In uno di questi laghetti, il lago di Averno, forse a seguito di tutti quei fuochi e fumi e acqua bollente che sgorgava, e sgorga, dalle rocce e dal suolo, fu considerato da Virgilio la sede degli inferi, l’inferno dei perversi. E qui, sottoterra dunque, il poeta immaginava non solo l‘inferno ma anche il luogo delle anime felici, i cosiddetti Campi Elisi, cioè l’Eden, il Paradiso.
E nel corso del 1700 e 1800 quando questi luoghi divennero meta prelibata dei viaggiatori europei nonché degli artisti e scrittori e poeti, non fu difficile i Campi Elisi vederli in superficie, in giro, al cospetto di quella natura ineguagliabile che godevano attorno e di cui si inebriavano estasiati: quel verde, quei profumi, quegli uccelli ed animali attorno, quella dolcezza dello zefiro, quelle vestigia imponenti delle antichità, quelle opere d’arte visibili perfino giù nel mare azzurro a seguito di certi fenomeni tettonici detti bradisismi..…
I viaggiatori europei, in gran parte originari di paesi nordici, a tale spettacolo di seduzione e di incanto nascevano a nuova vita, non pochi trovarono qui una seconda patria.
Andare oggi in questi luoghi, a Ischia e ai Campi Flegrei, una volta unici al mondo come nessun altro, è come andare a Ponticelli o a Scampia o al Vomero o a Posillipo: cementificazione totale, l’annientamento della natura, la completa quasi masochistica suicida cancellazione dell’antica poesia: i recenti disastri a Ischia lo rammentano e confermano; i Campi Elisi cancellati, tornati sottoterra affianco agli inferi!
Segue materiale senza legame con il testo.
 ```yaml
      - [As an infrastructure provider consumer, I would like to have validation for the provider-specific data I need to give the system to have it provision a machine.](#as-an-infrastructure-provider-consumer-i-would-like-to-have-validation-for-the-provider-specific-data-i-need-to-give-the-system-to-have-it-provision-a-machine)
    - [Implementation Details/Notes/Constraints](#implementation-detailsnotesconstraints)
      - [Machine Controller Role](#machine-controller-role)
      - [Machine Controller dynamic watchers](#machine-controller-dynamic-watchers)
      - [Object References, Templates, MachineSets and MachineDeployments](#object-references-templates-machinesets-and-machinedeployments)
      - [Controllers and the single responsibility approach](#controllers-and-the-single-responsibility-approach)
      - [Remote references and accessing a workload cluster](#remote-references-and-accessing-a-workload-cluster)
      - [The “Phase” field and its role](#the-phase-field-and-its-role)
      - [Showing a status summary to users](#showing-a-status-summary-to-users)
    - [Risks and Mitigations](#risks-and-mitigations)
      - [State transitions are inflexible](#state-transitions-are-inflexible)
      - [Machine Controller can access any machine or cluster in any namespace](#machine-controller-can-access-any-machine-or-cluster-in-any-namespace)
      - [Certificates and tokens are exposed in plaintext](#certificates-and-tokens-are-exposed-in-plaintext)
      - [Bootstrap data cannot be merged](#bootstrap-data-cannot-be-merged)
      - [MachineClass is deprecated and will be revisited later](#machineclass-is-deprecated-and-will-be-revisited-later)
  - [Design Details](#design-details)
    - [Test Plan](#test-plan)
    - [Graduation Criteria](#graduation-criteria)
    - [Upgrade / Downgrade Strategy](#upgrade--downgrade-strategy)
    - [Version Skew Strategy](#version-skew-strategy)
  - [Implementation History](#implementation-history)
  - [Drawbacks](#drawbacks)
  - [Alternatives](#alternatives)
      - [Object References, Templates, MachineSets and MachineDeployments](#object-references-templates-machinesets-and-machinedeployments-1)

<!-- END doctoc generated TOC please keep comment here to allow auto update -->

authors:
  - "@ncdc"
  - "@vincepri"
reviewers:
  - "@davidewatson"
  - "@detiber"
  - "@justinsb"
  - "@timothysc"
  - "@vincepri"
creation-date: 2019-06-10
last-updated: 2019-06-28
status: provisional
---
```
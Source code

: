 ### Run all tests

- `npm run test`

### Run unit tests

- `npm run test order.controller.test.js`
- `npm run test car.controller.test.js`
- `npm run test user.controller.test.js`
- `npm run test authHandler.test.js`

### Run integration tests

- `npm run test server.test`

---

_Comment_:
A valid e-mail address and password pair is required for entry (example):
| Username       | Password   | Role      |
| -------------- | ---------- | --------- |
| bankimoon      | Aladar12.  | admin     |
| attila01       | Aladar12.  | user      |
Una favela, come tale disordinata e degradata, con la volgarità del contesto edilizio! In effetti è avvenuto che dopo le tante presenze da ogni parte del mondo nel corso dei secoli e dopo tanta bellezza e incanto preservati, è arrivata quasi alla fine, detto con Flaiano, l’invasione funesta al massimo degli Italiani!
La sola struttura architettonica moderna, degna e meritevole di essere menzionata e soprattutto ammirata e ricordata, è – incredibile che possa sembrare – lo stabilimento Olivetti fatto costruire negli anni ’50 del secolo scorso da Adriano Olivetti, entusiasta e sollecito fattivo del bene comune fino alla fine e, soprattutto, consapevole del significato dei luoghi!